Enrique Blair: It’s really quite different from our daily experience. Quantum mechanics really is a description of the world at the microscopic scale. And it’s really weird, because there are things that initially we thought maybe were particles but then we learned that they have wave-like behaviors. And there are other things that we thought were waves and then we discovered they have particle-like behaviors.

But that’s hardly the strangest part. The strangest part is that a quantum particle does not actually have a position until we measure it, according to the generally accepted Copenhagen interpretation of quantum mechanics.

Robert J. Marks: What’s the Copenhagen interpretation?

Enrique Blair (pictured): It’s that the quantum mechanical wave function describes measurement outcomes in probabilities. You can’t predict with certainty the outcome of a measurement. Which is really shocking, because in the classical world, if you have a particle and you know its position and its velocity, you can predict where it’s going to be in the next second or minute or hour. Now in quantum mechanics, the really weird thing is, we say that a particle doesn’t even have a position until you measure its position.

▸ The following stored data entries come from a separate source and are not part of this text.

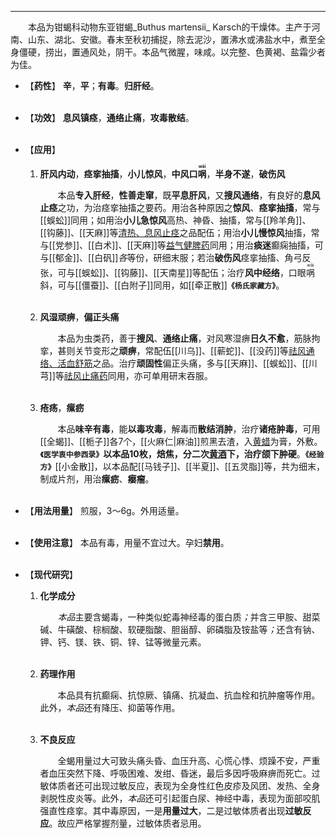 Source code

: ---
&emsp;&emsp;本品为钳蝎科动物东亚钳蝎_Buthus martensii_ Karsch的干燥体。主产于河南、山东、湖北、安徽。春末至秋初捕捉，除去泥沙，置沸水或沸盐水中，煮至全身僵硬，捞出，置通风处，阴干。本品气微腥，味咸。以完整、色黄褐、盐霜少者为佳。

- 【**药性**】
	**辛**，**平**；**有毒**。**归肝经**。<br></br>

- 【**功效**】
	**息风镇痉**，**通络止痛**，**攻毒散结**。<br></br>

- 【**应用**】
	1. **肝风内动**，**痉挛抽搐**，**小儿惊风**，**中风口<ruby>㖞<rp>(</rp><rt>wāi</rt><rp>)</rp></ruby>**，**半身不遂**，**破伤风**
		
		&emsp;&emsp;本品**专入肝经**，**性善走窜**，既**平息肝风**，又**搜风通络**，有良好的**息风止痉**之功，为治痉挛抽搐之要药。用治各种原因之**惊风**、**痉挛抽搐**，常与[[蜈蚣]]同用；如用治**小儿急惊风**高热、神昏、抽搐，常与[[羚羊角]]、[[钩藤]]、[[天麻]]等<ins>清热、息风止痉</ins>之品配伍；用治**小儿慢惊风**抽搐，常与[[党参]]、[[白术]]、[[天麻]]等<ins>益气健脾药</ins>同用；用治**痰迷**癫痫抽搐，可与[[郁金]]、[[白矾]]<dfn>各</dfn>等份，研细末服；若治**破伤风**痉挛抽搐、角弓反张，可与[[蜈蚣]]、[[钩藤]]、[[天南星]]等配伍；治疗**风中经络**，口眼<ruby>㖞<rp>(</rp><rt>wāi</rt><rp>)</rp></ruby>斜，可与[[僵蚕]]、[[白附子]]同用，如[[牵正散]]**`《杨氏家藏方》`**。<br></br>
	
	2. **风湿顽痹**，**偏正头痛**
		
		&emsp;&emsp;本品为虫类药，善于**搜风**、**通络止痛**，对风寒湿痹**日久不愈**，筋脉拘挛，甚则关节变形之**顽痹**，常配伍[[川乌]]、[[蕲蛇]]、[[没药]]等<ins>祛风通络、活血舒筋</ins>之品。治疗**顽固性**偏正头痛，多与[[天麻]]、[[蜈蚣]]、[[川芎]]等<ins>祛风止痛药</ins>同用，亦可单用研末吞服。<br></br>
	
	3. **疮疡**，**瘰疬**
		
		&emsp;&emsp;本品**味辛有毒**，能**以毒攻毒**，解毒而**散结消肿**，治疗**诸疮肿毒**，可用[[全蝎]]、[[栀子]]各7个，[[火麻仁|麻油]]煎黑去渣，入<ins>黄蜡</ins>为膏，外敷。**`《医学衷中参西录》`**以本品10枚，焙焦，分二次<ins>黄酒</ins>下，治疗**颌下肿硬**。**`《经验方》`**[[小金散]]，以本品配[[马钱子]]、[[半夏]]、[[五灵脂]]等，共为细末，制成片剂，用治**瘰疬**、**瘿瘤**。<br></br>

- 【**用法用量**】
	煎服，3～6g。外用适量。<br></br>

- 【**使用注意**】
	本品有毒，用量不宜过大。孕妇**禁用**。<br></br>

- 【**现代研究**】
	1. **化学成分**
		
		&emsp;&emsp;<dfn>本品</dfn>主要含蝎毒，一种类似蛇毒神经毒的蛋白质<dfn>；</dfn>并含三甲胺、甜菜碱、牛磺酸、棕榈酸、软硬脂酸、胆甾醇、卵磷脂及铵盐等<dfn>；</dfn>还含有钠、钾、钙、镁、铁、铜、锌、锰等微量元素。<br></br>
	
	2. **药理作用**
		
		&emsp;&emsp;本品具有抗癫痫、抗惊厥、镇痛、抗凝血、抗血栓和抗肿瘤等作用。此外，<dfn>本品</dfn>还有降压、抑菌等作用。<br></br>
	
	3. **不良反应**
		
		&emsp;&emsp;全蝎用量过大可致头痛头昏、血压升高、心慌心悸、烦躁不安<dfn>，</dfn>严重者血压突然下降、呼吸困难、发绀、昏迷，最后多因呼吸麻痹而死亡。过敏体质者还可出现过敏反应，表现为全身性红色皮疹及风团、发热、全身剥脱性皮炎等。此外，<dfn>本品</dfn>还可引起蛋白尿、神经中毒，表现为面部咬肌强直性痉挛。其中毒原因，一是**用量过大**，二是过敏体质者出现**过敏反应**。故应严格掌握剂量，过敏体质者忌用。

Robert J. Marks: It doesn’t exist?

Enrique Blair: Not that it doesn’t exist, but its position is not defined.

Dr. Marks compared quantum mechanics (QM) to one of the characters in a 1999 film, Mystery Men, featuring inept amateur superheroes, including one who says, “I’m invisible as long as nobody’s looking at me.” With QM, that’s not a joke. The quantum particle doesn’t have a position until we measure it. But how did we discover this? The story goes back to the early 1800s when British physicist Thomas Young (1773–1829) did a famous experiment with a card held up to a small window…

Enrique Blair: Young’s double-slit experiment goes all the way back to 1801, where Young shot light at a couple of slits and then the light passing through the slits would show up on a screen behind them.

So light behaves like a wave, with interference patterns. But what happens when we try doing the same thing with a single particle of light—a photon? That’s something we can do nowadays.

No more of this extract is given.